EMILY’s List sued the FEC over a similar issue. The agency prohibited the liberal interest group from raising state-limited funds for state-level activities because it was established as a federal entity. Bob Bauer, who would later become President Obama’s White House and campaign counsel, represented the group and successfully demolished the FEC’s arguments. Nearly two years after the decision, the FEC has still not rewritten its regulations to account for its loss in EMILY’s List.
Nonetheless, Weintraub maintained that the GOP position was not “intellectually defensible.”
“Okay, one more time, why are we holding hostage removing [regulations] from the books?” McGahn asked Weintraub. “It’s maddening. You were enjoined last night from some of your theories. This is ridiculous!”
McGahn was referring to Carey v. FEC, a June 14 ruling by a federal court preventing the FEC from enforcing unconstitutional campaign finance regulations in defiance of the EMILY’s List opinion.
Retired Rear Adm. James J. Carey, the founder and treasurer of the National Defense Political Action Committee (NDPAC), sought to raise unlimited funds to advocate for or against candidates – after SpeechNow.org legalized independent expenditure committees, colloquially known as “Super PACs” – while at the same time using contribution-limited funds held in a separate bank account to donate directly to candidates as a traditional PAC. NDPAC supports the rights of American veterans and supports federal candidates with military experience who share the group’s limited government values.
But, contrary to Holman’s nonsense about the FEC approving everything, FEC Democrats blocked Carey’s request for an opinion green-lighting his group, in effect issuing a prior restraint against the group’s speech. Democrats insisted that Carey go through the trouble of creating two separate organizations. Carey, represented by a legal team including Stephen M. Hoersting and Benjamin T. Barr, sued the FEC to enable NDPAC to fully engage in political advocacy under the law.
“Whichever candidates Plaintiffs wish to support and issues they wish to espouse must be freed immediately from the chill of possible FEC enforcement,” wrote federal judge Rosemary Collyer, in granting the plaintiffs’ preliminary injunction. Collyer referred to the FEC’s legal arguments as “unpersuasive,” “erroneous,” “crabbed,” “heavy-handed,” and “fundamental[ly] flaw[ed].”
NDPAC initially asked the FEC for its opinion on the issue in Aug. 2010. It took almost a year for the group to vindicate its legal right to engage in political speech—and the FEC shows no signs of dropping the case. Such is the state of political freedom in America, despite the advance of Citizens United.
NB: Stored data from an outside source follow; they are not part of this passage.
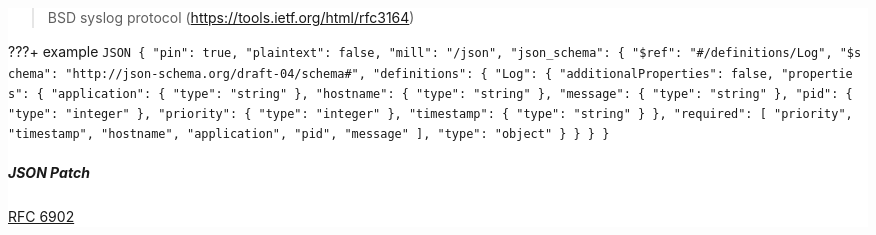> BSD syslog protocol (https://tools.ietf.org/html/rfc3164)

???+ example
    ```JSON
    {
      "pin": true,
      "plaintext": false,
      "mill": "/json",
      "json_schema": {
        "$ref": "#/definitions/Log",
        "$schema": "http://json-schema.org/draft-04/schema#",
        "definitions": {
          "Log": {
            "additionalProperties": false,
            "properties": {
              "application": {
                "type": "string"
              },
              "hostname": {
                "type": "string"
              },
              "message": {
                "type": "string"
              },
              "pid": {
                "type": "integer"
              },
              "priority": {
                "type": "integer"
              },
              "timestamp": {
                "type": "string"
              }
            },
            "required": [
              "priority",
              "timestamp",
              "hostname",
              "application",
              "pid",
              "message"
            ],
            "type": "object"
          }
        }
      }
    }
    ```

##### JSON Patch

[RFC 6902](https://tools.ietf.org/html/rfc6902)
Back at the FEC hearing room, McGahn again challenged Weintraub, highlighting the fact that she actually voted for the existing disclosure regulations, which were passed in 2007 and upheld by the Supreme Court in Citizens United, because she wanted to limit the disclosure of donors to labor unions. Now, with corporate America and conservative donors moonlighting as the bogeymen of the left, Weintraub sings a different song. To Americans who want to speak out about political issues, it sounds like nails on a chalkboard.
The FEC isn’t dysfunctional; campaign finance laws are. Speech restrictions are so pregnant with the potential for partisanship that even-numbered commissions are our best option while restrictions exist. It’s just that the left howls loudly and drags its feet when it can’t enact its vision of a utopian regulatory state.
Jeff Patch is a writer and political consultant. Stephen M. Hoersting, an attorney for NDPAC, is co-founder of the Center for Competitive Politics.